L’interaction entre, d’une part, l’article 243 de la loi, portant sur la nomination d’un séquestre à la demande d’un créancier garanti, et, d’autre part, les dispositions d’une loi provinciale portant sur les conditions à respecter avant la mise en œuvre d’une garantie, a fait l’objet d’une étude exhaustive dans Saskatchewan (Procureur général) c. Lemare Lake Logging Ltd. (C.S. Can., 2015-11-13), 2015 CSC 53, SOQUIJ AZ-51230349, 2015EXP-3203, J.E. 2015-1778, [2015] 3 R.C.S. 419. À la lumière des enseignements de cet arrêt, à moins d’une incompatibilité d’application ou d’objet, les dispositions du Code civil du Québec (L.Q. 1991, c. 64) portant sur les droits hypothécaires doivent cohabiter avec celles de la Loi sur la faillite et l’insolvabilité portant sur le séquestre, et vice versa.

Ainsi, la Cour supérieure peut procéder à la nomination d’un séquestre conformément à l’article 243 (1) de cette loi à la demande d’un créancier hypothécaire afin de vendre l’entreprise d’un débiteur insolvable en continuité d’affaires. Par contre, les préavis et les délais afférents prévus au Code civil du Québec pour exercer un droit hypothécaire doivent être respectés. Une fois ces exigences remplies, la Cour supérieure peut alors exercer sa discrétion en vertu de l’article 243 (1) de la loi pour désigner un séquestre et lui conférer les pouvoirs qu’elle estime utiles, dont celui de vendre en continuité d’affaires l’entreprise du débiteur insolvable.

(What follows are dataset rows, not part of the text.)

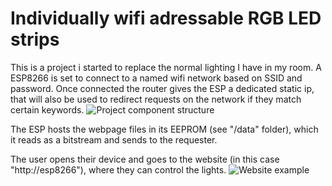 # Individually wifi adressable RGB LED strips
This is a project i started to replace the normal lighting I have in my room. 
A ESP8266 is set to connect to a named wifi network based on SSID and password. Once connected the router gives the ESP a dedicated static ip, that will also be used to redirect requests on the network if they match certain keywords.
![Project component structure](https://user-images.githubusercontent.com/35771181/154938268-b87c723f-cf33-4064-bc4b-2429de86a5f0.png)

The ESP hosts the webpage files in its EEPROM (see "/data" folder), which it reads as a bitstream and sends to the requester.

The user opens their device and goes to the website (in this case "http://esp8266"), where they can control the lights.
![Website example](https://user-images.githubusercontent.com/35771181/154933652-58ea9dc7-206d-4ebe-97cb-a57521fb607e.png)

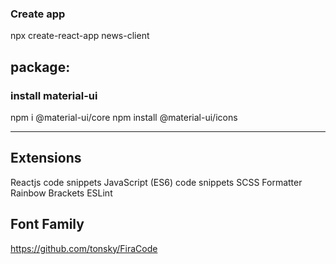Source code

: 
### Create app
npx create-react-app news-client


## package:
### install material-ui
npm i @material-ui/core
npm install @material-ui/icons



---
## Extensions
Reactjs code snippets
JavaScript (ES6) code snippets
SCSS Formatter
Rainbow Brackets
ESLint

## Font Family
https://github.com/tonsky/FiraCode

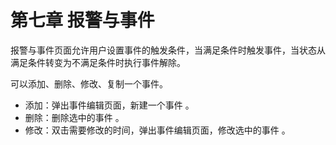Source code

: # 第七章 报警与事件

报警与事件页面允许用户设置事件的触发条件，当满足条件时触发事件，当状态从满足条件转变为不满足条件时执行事件解除。 

可以添加、删除、修改、复制一个事件。 

- 添加：弹出事件编辑页面，新建一个事件 。 
- 删除：删除选中的事件 。 
- 修改：双击需要修改的时间，弹出事件编辑页面，修改选中的事件 。

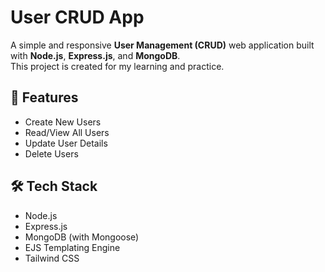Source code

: # User CRUD App

A simple and responsive **User Management (CRUD)** web application built with **Node.js**, **Express.js**, and **MongoDB**.  
This project is created for my learning and practice.

## 🚀 Features

- Create New Users
- Read/View All Users
- Update User Details
- Delete Users

## 🛠️ Tech Stack

- Node.js
- Express.js
- MongoDB (with Mongoose)
- EJS Templating Engine
- Tailwind CSS

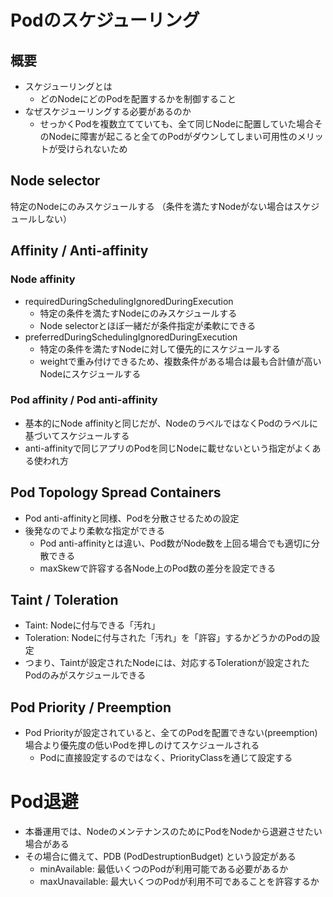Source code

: # Podのスケジューリング

## 概要

- スケジューリングとは
    - どのNodeにどのPodを配置するかを制御すること
- なぜスケジューリングする必要があるのか
    - せっかくPodを複数立てていても、全て同じNodeに配置していた場合そのNodeに障害が起こると全てのPodがダウンしてしまい可用性のメリットが受けられないため

## Node selector

特定のNodeにのみスケジュールする
（条件を満たすNodeがない場合はスケジュールしない）

## Affinity / Anti-affinity

### Node affinity

- requiredDuringSchedulingIgnoredDuringExecution
    - 特定の条件を満たすNodeにのみスケジュールする
    - Node selectorとほぼ一緒だが条件指定が柔軟にできる
- preferredDuringSchedulingIgnoredDuringExecution
    - 特定の条件を満たすNodeに対して優先的にスケジュールする
    - weightで重み付けできるため、複数条件がある場合は最も合計値が高いNodeにスケジュールする

### Pod affinity / Pod anti-affinity

- 基本的にNode affinityと同じだが、NodeのラベルではなくPodのラベルに基づいてスケジュールする
- anti-affinityで同じアプリのPodを同じNodeに載せないという指定がよくある使われ方

## Pod Topology Spread Containers

- Pod anti-affinityと同様、Podを分散させるための設定
- 後発なのでより柔軟な指定ができる
    - Pod anti-affinityとは違い、Pod数がNode数を上回る場合でも適切に分散できる
    - maxSkewで許容する各Node上のPod数の差分を設定できる

## Taint / Toleration

- Taint: Nodeに付与できる「汚れ」
- Toleration: Nodeに付与された「汚れ」を「許容」するかどうかのPodの設定
- つまり、Taintが設定されたNodeには、対応するTolerationが設定されたPodのみがスケジュールできる

## Pod Priority / Preemption

- Pod Priorityが設定されていると、全てのPodを配置できない(preemption)場合より優先度の低いPodを押しのけてスケジュールされる
    - Podに直接設定するのではなく、PriorityClassを通じて設定する

# Pod退避

- 本番運用では、NodeのメンテナンスのためにPodをNodeから退避させたい場合がある
- その場合に備えて、PDB (PodDestruptionBudget) という設定がある
    - minAvailable: 最低いくつのPodが利用可能である必要があるか
    - maxUnavailable: 最大いくつのPodが利用不可であることを許容するか
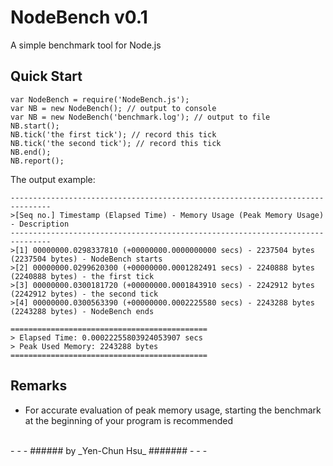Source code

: NodeBench v0.1
==============

A simple benchmark tool for Node.js

Quick Start
-----------

    var NodeBench = require('NodeBench.js');
    var NB = new NodeBench(); // output to console
    var NB = new NodeBench('benchmark.log'); // output to file
    NB.start();
    NB.tick('the first tick'); // record this tick
    NB.tick('the second tick'); // record this tick
    NB.end();
    NB.report();


The output example:

    -------------------------------------------------------------------------------
    >[Seq no.] Timestamp (Elapsed Time) - Memory Usage (Peak Memory Usage) - Description
    -------------------------------------------------------------------------------
    >[1] 00000000.0298337810 (+00000000.0000000000 secs) - 2237504 bytes (2237504 bytes) - NodeBench starts
    >[2] 00000000.0299620300 (+00000000.0001282491 secs) - 2240888 bytes (2240888 bytes) - the first tick
    >[3] 00000000.0300181720 (+00000000.0001843910 secs) - 2242912 bytes (2242912 bytes) - the second tick
    >[4] 00000000.0300563390 (+00000000.0002225580 secs) - 2243288 bytes (2243288 bytes) - NodeBench ends

    ============================================
    > Elapsed Time: 0.00022255803924053907 secs
    > Peak Used Memory: 2243288 bytes
    ============================================

Remarks
-------

* For accurate evaluation of peak memory usage, starting the benchmark at the beginning of your program is recommended

<br />
- - -
###### by _Yen-Chun Hsu_ #######
- - -
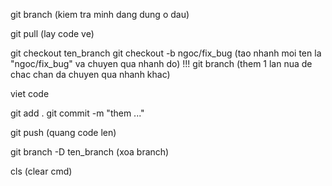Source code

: git branch (kiem tra minh dang dung o dau)

git pull (lay code ve)

git checkout ten_branch
git checkout -b ngoc/fix_bug (tao nhanh moi ten la "ngoc/fix_bug" va chuyen qua nhanh do)
!!! git branch (them 1 lan nua de chac chan da chuyen qua nhanh khac)

viet code

git add .
git commit -m "them ..."

git push (quang code len)

git branch -D ten_branch (xoa branch)

cls (clear cmd)


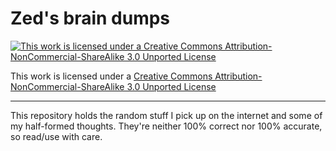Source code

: # Zed's brain dumps

[![This work is licensed under a Creative Commons Attribution-NonCommercial-ShareAlike 3.0 Unported License](https://i.creativecommons.org/l/by-nc-sa/3.0/88x31.png)](http://creativecommons.org/licenses/by-nc-sa/3.0/)

This work is licensed under a [Creative Commons Attribution-NonCommercial-ShareAlike 3.0 Unported License](http://creativecommons.org/licenses/by-nc-sa/3.0/)

----

This repository holds the random stuff I pick up on the internet
and some of my half-formed thoughts. They're neither
100% correct nor 100% accurate, so read/use with care.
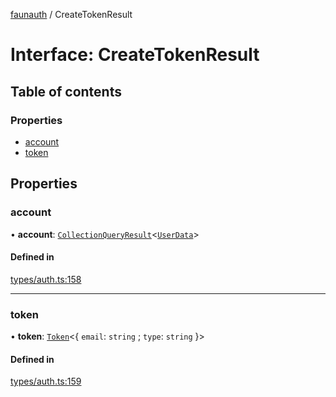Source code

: [faunauth](../index.md) / CreateTokenResult

# Interface: CreateTokenResult

## Table of contents

### Properties

- [account](CreateTokenResult.md#account)
- [token](CreateTokenResult.md#token)

## Properties

### account

• **account**: [`CollectionQueryResult`](CollectionQueryResult.md)<[`UserData`](UserData.md)\>

#### Defined in

[types/auth.ts:158](https://github.com/alexnitta/faunauth/blob/39e6148/src/types/auth.ts#L158)

___

### token

• **token**: [`Token`](Token.md)<{ `email`: `string` ; `type`: `string`  }\>

#### Defined in

[types/auth.ts:159](https://github.com/alexnitta/faunauth/blob/39e6148/src/types/auth.ts#L159)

Quant à l’article 47 de la loi, les modifications législatives apportées à celui-ci ainsi qu’à l’article 243 visaient à s’assurer que le séquestre intérimaire soit nommé temporairement avec des pouvoirs limités, c’est-à-dire qu’il ne puisse accomplir que des gestes de nature conservatoire relativement aux biens du débiteur insolvable. En conséquence, l’article 47 ne permet pas de nommer un séquestre intérimaire afin d’entreprendre un processus de sollicitation d’offres pour vendre une entreprise en continuité d’affaires. C’est plutôt le séquestre nommé en vertu de l’article 243 (1) de la loi qui peut entreprendre une telle mesure en l’espèce.

Enfin, il est préférable de renvoyer le dossier à la Cour supérieure afin de permettre à un autre juge de procéder à l’analyse qui s’impose pour exercer sa discrétion judiciaire conformément à l’article 243 (1) de la Loi sur la faillite et l’insolvabilité.